With such ardent encouragement from the authority, top Chinese firms have achieved remarkable progress in the field of autonomous driving, and have become leading players in the world, are able to rival U.S. giants Waymo or Cruise.
On the other hand, it is also the authorities that are holding the reins in terms of exactly how fast this technology should be commercialized on a large scale.
While generously carving out large but geofenced areas for test drives, all local governments have stipulated that no autonomous driving cars can actually run on public roads without a human safety driver behind the wheel. This has effectively "killed" the dream of genuine "Level 4" autonomous driving in China, for now.
In early December, AutoX claimed to have deployed a fleet of 25 unmanned vehicles in downtown Shenzhen, only to see the local transportation management bureau issue a statement the following day stressing that the city had never permitted any completely unmanned vehicles to run on public roads.
Xiao Jianxiong, founder of AutoX, once said publicly in an interview that regulations are the only barrier for the commercialization of autonomous driving in China. He has been proven correct.
The ultimate consideration here, therefore the ultimate precondition for genuine "Level 4" autonomous driving, is apparently safety – for both traffic and pedestrians on the road. This is easier said than done, though.

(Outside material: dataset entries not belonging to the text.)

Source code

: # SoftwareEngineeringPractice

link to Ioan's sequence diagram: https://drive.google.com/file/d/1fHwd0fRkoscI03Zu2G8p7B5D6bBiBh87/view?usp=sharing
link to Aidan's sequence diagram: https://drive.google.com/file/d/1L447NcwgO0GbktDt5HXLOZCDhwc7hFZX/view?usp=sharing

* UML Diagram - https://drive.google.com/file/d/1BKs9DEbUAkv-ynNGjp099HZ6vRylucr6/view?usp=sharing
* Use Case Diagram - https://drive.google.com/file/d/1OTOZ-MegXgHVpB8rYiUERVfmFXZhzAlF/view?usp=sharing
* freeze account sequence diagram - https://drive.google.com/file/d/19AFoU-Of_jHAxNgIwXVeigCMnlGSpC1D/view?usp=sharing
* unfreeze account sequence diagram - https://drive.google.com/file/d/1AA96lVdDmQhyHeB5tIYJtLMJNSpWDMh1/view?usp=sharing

Uber's fatal accident (in which its self-driving car killed a pedestrian in 2018) served as an unfortunate alarm to transportation regulators around the world, including those in China. It's thus unlikely that cautious regulators will allow Level 4 vehicles on public roads any time soon, because they are unsure whether current autonomous driving technologies are advanced enough to guarantee zero accident rate.
One may argue that even manned driving is not expected to be accident-free. But self-driving, blueprinted as one of the star technologies for the future, face much higher expectations from the public.
Any small signs of such technologies prone to accidents may damage the public's confidence in the prospects of commercialization, which in turn makes regulators even more cautious about granting the go-ahead.
The test rides are surely here to stay for an extended period of time. China is leading, and will continue to lead, in the technology advancement of autonomous driving. But large-scale commercialization is unlikely to come any time soon, for the exact reason put forward by Xiao Jianxiong of AutoX: regulations.